## Task statement:
Only the number is wanted: tally the lines below that contain the word "would".

## Information shown:
________

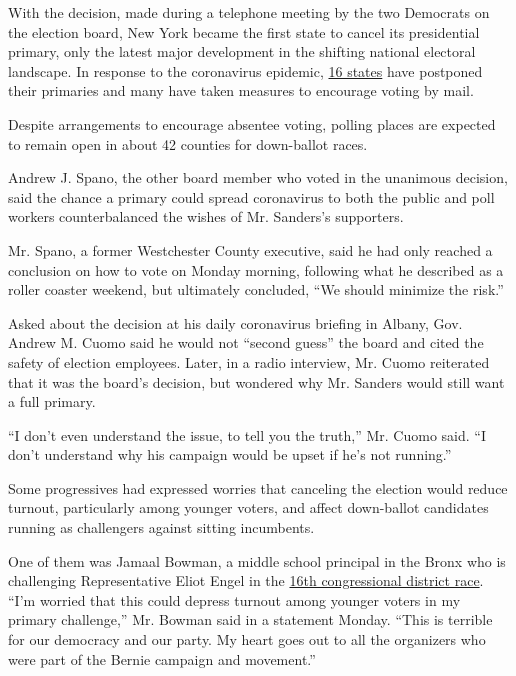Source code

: With the decision, made during a telephone meeting by the two Democrats
on the election board, New York became the first state to cancel its
presidential primary, only the latest major development in the shifting
national electoral landscape. In response to the coronavirus epidemic,
\href{https://www.nytimes.com/article/2020-campaign-primary-calendar-coronavirus.html}{16
states} have postponed their primaries and many have taken measures to
encourage voting by mail.

Despite arrangements to encourage absentee voting, polling places are
expected to remain open in about 42 counties for down-ballot races.

Andrew J. Spano, the other board member who voted in the unanimous
decision, said the chance a primary could spread coronavirus to both the
public and poll workers counterbalanced the wishes of Mr. Sanders's
supporters.

Mr. Spano, a former Westchester County executive, said he had only
reached a conclusion on how to vote on Monday morning, following what he
described as a roller coaster weekend, but ultimately concluded, ``We
should minimize the risk.''

Asked about the decision at his daily coronavirus briefing in Albany,
Gov. Andrew M. Cuomo said he would not ``second guess'' the board and
cited the safety of election employees. Later, in a radio interview, Mr.
Cuomo reiterated that it was the board's decision, but wondered why Mr.
Sanders would still want a full primary.

``I don't even understand the issue, to tell you the truth,'' Mr. Cuomo
said. ``I don't understand why his campaign would be upset if he's not
running.''

Some progressives had expressed worries that canceling the election
would reduce turnout, particularly among younger voters, and affect
down-ballot candidates running as challengers against sitting
incumbents.

One of them was Jamaal Bowman, a middle school principal in the Bronx
who is challenging Representative Eliot Engel in the
\href{https://www.nytimes.com/2019/06/18/us/politics/jamaal-bowman-eliot-engel.html}{16th
congressional district race}. ``I'm worried that this could depress
turnout among younger voters in my primary challenge,'' Mr. Bowman said
in a statement Monday. ``This is terrible for our democracy and our
party. My heart goes out to all the organizers who were part of the
Bernie campaign and movement.''

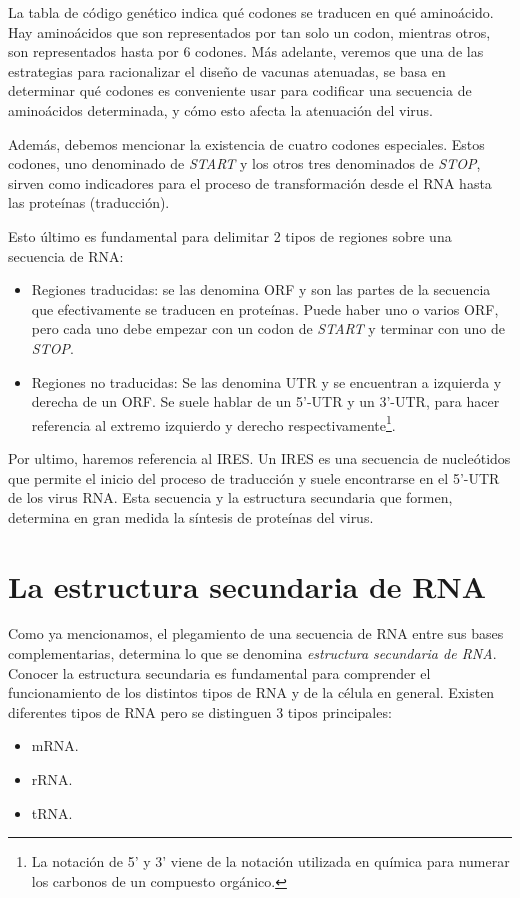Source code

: La tabla de c\'odigo gen\'etico indica qu\'e codones se traducen en qu\'e
amino\'acido. Hay amino\'acidos que son representados por tan solo un codon,
mientras otros, son representados hasta por 6 codones. M\'as adelante, veremos
que una de las estrategias para racionalizar el dise\~no de vacunas atenuadas,
se basa en determinar qu\'e codones es conveniente usar para codificar una
secuencia de amino\'acidos determinada, y c\'omo esto afecta la atenuaci\'on del
virus.

Adem\'as, debemos mencionar la existencia de cuatro codones especiales. Estos
codones, uno denominado de \textit{START} y los otros tres denominados de
\textit{STOP}, sirven como indicadores para el proceso de transformaci\'on desde
el \ac{RNA} hasta las prote\'inas (traducci\'on).

Esto \'ultimo es fundamental para delimitar 2 tipos de regiones sobre una
secuencia de \ac{RNA}:
\begin{itemize}
 \item Regiones traducidas: se las denomina \ac{ORF} y son las partes de la
secuencia que efectivamente se traducen en prote\'inas. Puede haber uno o varios
\ac{ORF}, pero cada uno debe empezar con un codon de \textit{START} y terminar
con uno de \textit{STOP}.
 \item Regiones no traducidas: Se las denomina \ac{UTR} y se encuentran a
izquierda y derecha de un \ac{ORF}. Se suele hablar de un 5'-\ac{UTR} y un
3'-\ac{UTR}, para hacer referencia al extremo izquierdo y derecho
respectivamente\footnote{La notaci\'on de 5' y 3' viene de la notaci\'on
utilizada en qu\'imica para numerar los carbonos de un compuesto org\'anico.}.
\end{itemize}

Por ultimo, haremos referencia al \ac{IRES}. Un \ac{IRES} es una secuencia de
nucle\'otidos que permite el inicio del proceso de traducci\'on y suele
encontrarse en el 5'-\ac{UTR} de los virus \ac{RNA}. Esta secuencia y la
estructura secundaria que formen, determina en gran medida la s\'intesis de
prote\'inas del virus.

\section{La estructura secundaria de \ac{RNA}}
\label{estructura}
Como ya mencionamos, el plegamiento de una secuencia de \ac{RNA} entre sus bases
complementarias, determina lo que se denomina \textit{estructura secundaria de
\ac{RNA}}. Conocer la estructura secundaria es fundamental para comprender el
funcionamiento de los distintos tipos de \ac{RNA} y de la c\'elula en general.
Existen diferentes tipos de \ac{RNA} pero se distinguen 3 tipos principales: 
\begin{itemize}
 \item \ac{mRNA}.
 \item \ac{rRNA}.
 \item \ac{tRNA}. 
\end{itemize}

________

## Answer box:
4